El narco pone de rodillas al Estado mexicano. ¿Ha fracasado López Obrador?

El presidente de México ha renunciado a combatir de frente al crimen organizado, aseguran sus críticos

En las últimas semanas dos atentados de extrema gravedad han cuestionado la política de seguridad del Gobierno mexicano presidente Andrés Manuel López Obrador. El primero fue el operativo fallido para detener a Ovidio Guzmán, un hijo de El Chapo, en la ciudad de Culiacán. El cártel de Sinaloa sacó a sus hombres a las calles haciendo una exhibición de armamento, secuestró a militares y acabó doblegando al Ejército, que se vio obligado a entregar a los criminales a Guzmán.

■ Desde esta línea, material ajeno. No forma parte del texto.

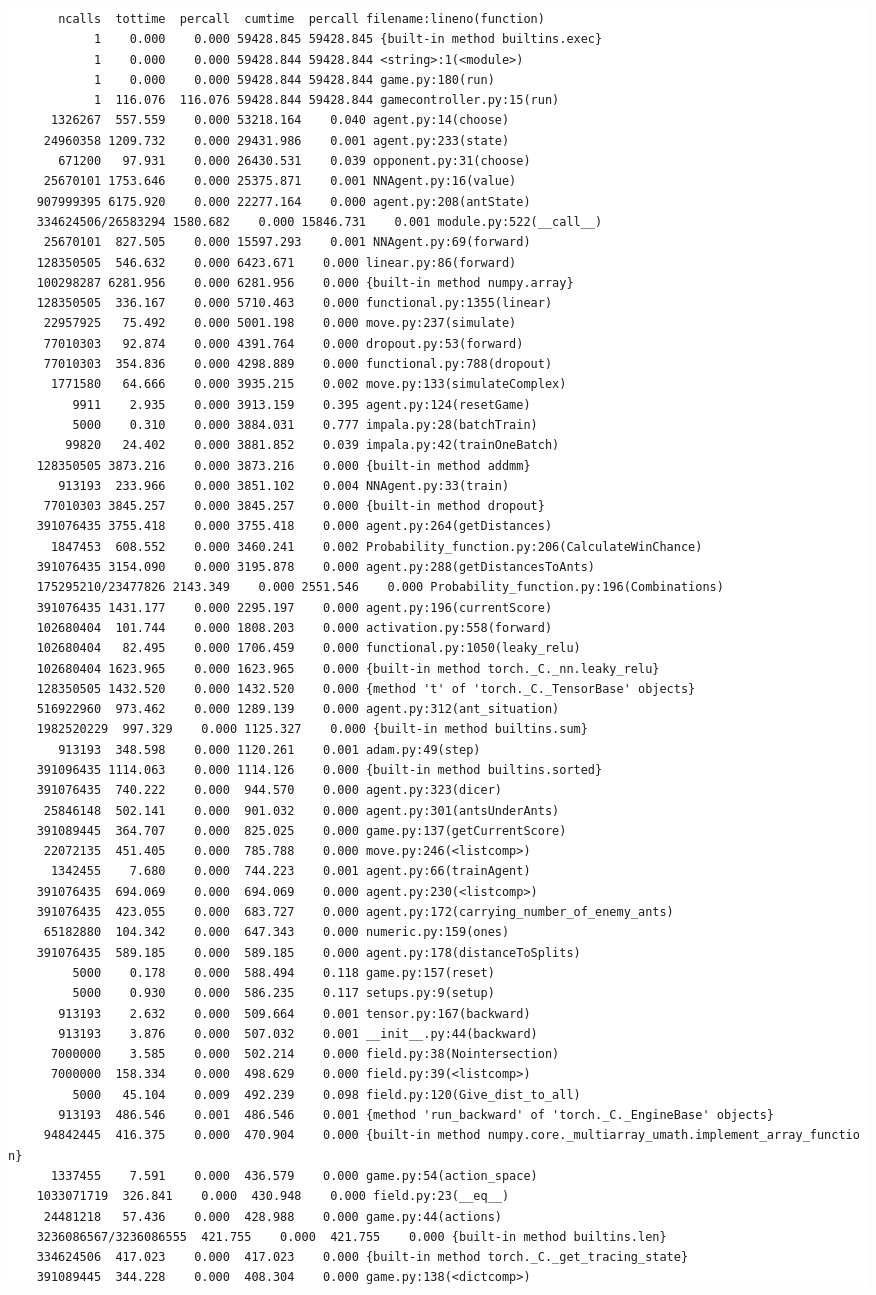            ncalls  tottime  percall  cumtime  percall filename:lineno(function)
                1    0.000    0.000 59428.845 59428.845 {built-in method builtins.exec}
                1    0.000    0.000 59428.844 59428.844 <string>:1(<module>)
                1    0.000    0.000 59428.844 59428.844 game.py:180(run)
                1  116.076  116.076 59428.844 59428.844 gamecontroller.py:15(run)
          1326267  557.559    0.000 53218.164    0.040 agent.py:14(choose)
         24960358 1209.732    0.000 29431.986    0.001 agent.py:233(state)
           671200   97.931    0.000 26430.531    0.039 opponent.py:31(choose)
         25670101 1753.646    0.000 25375.871    0.001 NNAgent.py:16(value)
        907999395 6175.920    0.000 22277.164    0.000 agent.py:208(antState)
        334624506/26583294 1580.682    0.000 15846.731    0.001 module.py:522(__call__)
         25670101  827.505    0.000 15597.293    0.001 NNAgent.py:69(forward)
        128350505  546.632    0.000 6423.671    0.000 linear.py:86(forward)
        100298287 6281.956    0.000 6281.956    0.000 {built-in method numpy.array}
        128350505  336.167    0.000 5710.463    0.000 functional.py:1355(linear)
         22957925   75.492    0.000 5001.198    0.000 move.py:237(simulate)
         77010303   92.874    0.000 4391.764    0.000 dropout.py:53(forward)
         77010303  354.836    0.000 4298.889    0.000 functional.py:788(dropout)
          1771580   64.666    0.000 3935.215    0.002 move.py:133(simulateComplex)
             9911    2.935    0.000 3913.159    0.395 agent.py:124(resetGame)
             5000    0.310    0.000 3884.031    0.777 impala.py:28(batchTrain)
            99820   24.402    0.000 3881.852    0.039 impala.py:42(trainOneBatch)
        128350505 3873.216    0.000 3873.216    0.000 {built-in method addmm}
           913193  233.966    0.000 3851.102    0.004 NNAgent.py:33(train)
         77010303 3845.257    0.000 3845.257    0.000 {built-in method dropout}
        391076435 3755.418    0.000 3755.418    0.000 agent.py:264(getDistances)
          1847453  608.552    0.000 3460.241    0.002 Probability_function.py:206(CalculateWinChance)
        391076435 3154.090    0.000 3195.878    0.000 agent.py:288(getDistancesToAnts)
        175295210/23477826 2143.349    0.000 2551.546    0.000 Probability_function.py:196(Combinations)
        391076435 1431.177    0.000 2295.197    0.000 agent.py:196(currentScore)
        102680404  101.744    0.000 1808.203    0.000 activation.py:558(forward)
        102680404   82.495    0.000 1706.459    0.000 functional.py:1050(leaky_relu)
        102680404 1623.965    0.000 1623.965    0.000 {built-in method torch._C._nn.leaky_relu}
        128350505 1432.520    0.000 1432.520    0.000 {method 't' of 'torch._C._TensorBase' objects}
        516922960  973.462    0.000 1289.139    0.000 agent.py:312(ant_situation)
        1982520229  997.329    0.000 1125.327    0.000 {built-in method builtins.sum}
           913193  348.598    0.000 1120.261    0.001 adam.py:49(step)
        391096435 1114.063    0.000 1114.126    0.000 {built-in method builtins.sorted}
        391076435  740.222    0.000  944.570    0.000 agent.py:323(dicer)
         25846148  502.141    0.000  901.032    0.000 agent.py:301(antsUnderAnts)
        391089445  364.707    0.000  825.025    0.000 game.py:137(getCurrentScore)
         22072135  451.405    0.000  785.788    0.000 move.py:246(<listcomp>)
          1342455    7.680    0.000  744.223    0.001 agent.py:66(trainAgent)
        391076435  694.069    0.000  694.069    0.000 agent.py:230(<listcomp>)
        391076435  423.055    0.000  683.727    0.000 agent.py:172(carrying_number_of_enemy_ants)
         65182880  104.342    0.000  647.343    0.000 numeric.py:159(ones)
        391076435  589.185    0.000  589.185    0.000 agent.py:178(distanceToSplits)
             5000    0.178    0.000  588.494    0.118 game.py:157(reset)
             5000    0.930    0.000  586.235    0.117 setups.py:9(setup)
           913193    2.632    0.000  509.664    0.001 tensor.py:167(backward)
           913193    3.876    0.000  507.032    0.001 __init__.py:44(backward)
          7000000    3.585    0.000  502.214    0.000 field.py:38(Nointersection)
          7000000  158.334    0.000  498.629    0.000 field.py:39(<listcomp>)
             5000   45.104    0.009  492.239    0.098 field.py:120(Give_dist_to_all)
           913193  486.546    0.001  486.546    0.001 {method 'run_backward' of 'torch._C._EngineBase' objects}
         94842445  416.375    0.000  470.904    0.000 {built-in method numpy.core._multiarray_umath.implement_array_function}
          1337455    7.591    0.000  436.579    0.000 game.py:54(action_space)
        1033071719  326.841    0.000  430.948    0.000 field.py:23(__eq__)
         24481218   57.436    0.000  428.988    0.000 game.py:44(actions)
        3236086567/3236086555  421.755    0.000  421.755    0.000 {built-in method builtins.len}
        334624506  417.023    0.000  417.023    0.000 {built-in method torch._C._get_tracing_state}
        391089445  344.228    0.000  408.304    0.000 game.py:138(<dictcomp>)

El segundo episodio se ha vivido esta semana con el asesinato de seis niños y tres mujeres en el norte del país, muy cerca de la frontera con Estados Unidos. Ataques de esas dimensiones son frecuentes en México, pero las víctimas -con nacionalidad estadounidense y mormones- y el modus operandi de los autores de la masacre llevó el suceso a las primeras planas de medio mundo.

El número de muertos por violencia de las bandas organizadas en lo que va de año no ha disminuido, lo que hace a muchos a preguntarse si la estrategia de seguridad establecida por la administración de López Obrador está fracasando. El presidente sostiene que la criminalidad es fruto, sobre todo, de la miseria en la que viven muchos mexicanos y que forma para de la herencia recibida de gobiernos anteriores. Su plan para enfrentar el problema ha consistido en buena medida en el lanzamiento de programas sociales y ayudas a los más desfavorecidos. Obrador, además, argumenta que el Estado no puede hacer la guerra a los narcotraficantes porque conduce a una espiral que genera más violencia.

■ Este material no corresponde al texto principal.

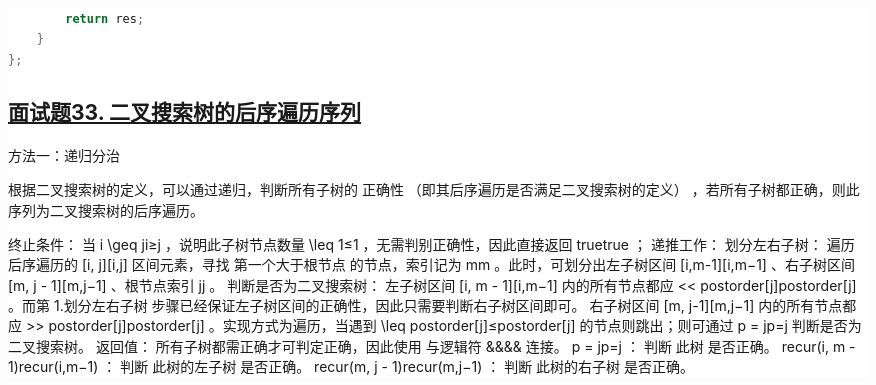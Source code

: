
 ```cpp
		return res;
	}
};

```  

## [面试题33. 二叉搜索树的后序遍历序列](https://leetcode-cn.com/problems/er-cha-sou-suo-shu-de-hou-xu-bian-li-xu-lie-lcof/)  


方法一：递归分治  

根据二叉搜索树的定义，可以通过递归，判断所有子树的 正确性 （即其后序遍历是否满足二叉搜索树的定义） ，若所有子树都正确，则此序列为二叉搜索树的后序遍历。  

终止条件： 当 i \geq ji≥j ，说明此子树节点数量 \leq 1≤1 ，无需判别正确性，因此直接返回 truetrue ；
递推工作：
划分左右子树： 遍历后序遍历的 [i, j][i,j] 区间元素，寻找 第一个大于根节点 的节点，索引记为 mm 。此时，可划分出左子树区间 [i,m-1][i,m−1] 、右子树区间 [m, j - 1][m,j−1] 、根节点索引 jj 。
判断是否为二叉搜索树：
左子树区间 [i, m - 1][i,m−1] 内的所有节点都应 << postorder[j]postorder[j] 。而第 1.划分左右子树 步骤已经保证左子树区间的正确性，因此只需要判断右子树区间即可。
右子树区间 [m, j-1][m,j−1] 内的所有节点都应 >> postorder[j]postorder[j] 。实现方式为遍历，当遇到 \leq postorder[j]≤postorder[j] 的节点则跳出；则可通过 p = jp=j 判断是否为二叉搜索树。
返回值： 所有子树都需正确才可判定正确，因此使用 与逻辑符 \&\&&& 连接。
p = jp=j ： 判断 此树 是否正确。
recur(i, m - 1)recur(i,m−1) ： 判断 此树的左子树 是否正确。
recur(m, j - 1)recur(m,j−1) ： 判断 此树的右子树 是否正确。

Sin embargo, cada vez más analistas, incluso algunos que defendieron la llegada de Obrador a la presidencia, lamentan que el Gobierno haya renunciado al combate frontal contra el crimen organizado. Un informe del área de estudios municipales del Senado de la República en 2010 señalaba entonces que en torno al 80 por ciento de los municipios mexicanos estaba gobernados por políticos relacionados de forma directa o indirecta con el crimen organizado.

Los expertos en seguridad han señalado repetidamente que si la cúpula de cualquier institución y organismo público está “contaminada”, la cadena de mando necesariamente tendrá que participar de ese esquema de corrupción. Es la llamada "parapolítica". En los últimos años ha habido denuncias de agentes policiales al servicio de los señores de la droga. Periodistas como Ricardo Ravelo o el asesinado Javier Valdez han denunciado que el narco no solo ha sometido a policías y políticos sino también a reporteros, empresarios y jueces, y que algunos de ellos amasaron fortunas de la noche a la mañana por dar cobertura a los criminales.

Como comentaba a LA RAZÓN el comentarista Sabina Bastidas, en muchos territorios del país este tipo de grupos delictivos goza de una implantación social que hace aún más difícil encontrar una estrategia apropiada para acabar con esta lacra. El propio Ravelo, autor de numerosos libros y artículos sobre la materia, ve “claro que el crimen organizado no tiene un enemigo en la presidencia (de López Obrador), sino un aliado que no quiere utilizar los instrumentos legales para combatir nada”. Su estrategia mediática, además, ha generado no pocas polémicas. Días atrás ha sido cuestionado por el general Carlos Gaytán Ochoa, subsecretario y jefe del Estado Mayor de la Sedena en el sexenio de Felipe Calderón, quien denunció que los soldados se sienten agraviados por la actual administración, a lo que el presidente respondió alertando de un posible golpe de Estado en México. El malestar generado en algunos sectores por sus declaraciones han acentuado las críticas sobre la idoneidad de su política para combatir la violencia.

La crisis de seguridad en México ha entrado en una nueva dimensión tras lo sucedido en Cualiacán. Lo visto el 19 de octubre la capital del estado de Sinaloa da cuenta de la poderosa maquinaria del narco, dueño y señor de todo un estado, el de Sinaloa, capaz de derrotar al Ejército y poner de rodillas al Estado mexicano, que cedió ante la brutalidad desatada contra la población de una ciudad de miles de habitantes.El poeta y activista Javier Sicilia ha cuestionado los planes del Gobierno y se ha preguntado si no es tiempo de que el pueblo de México vuelva a congregarse para obligar al Gobierno a realizar una verdadera política de verdad, justicia y paz. "¿A qué nivel de espanto y de horror tenemos que descender para que este país, este pueblo vuelva a reaccionar?", se pregunta.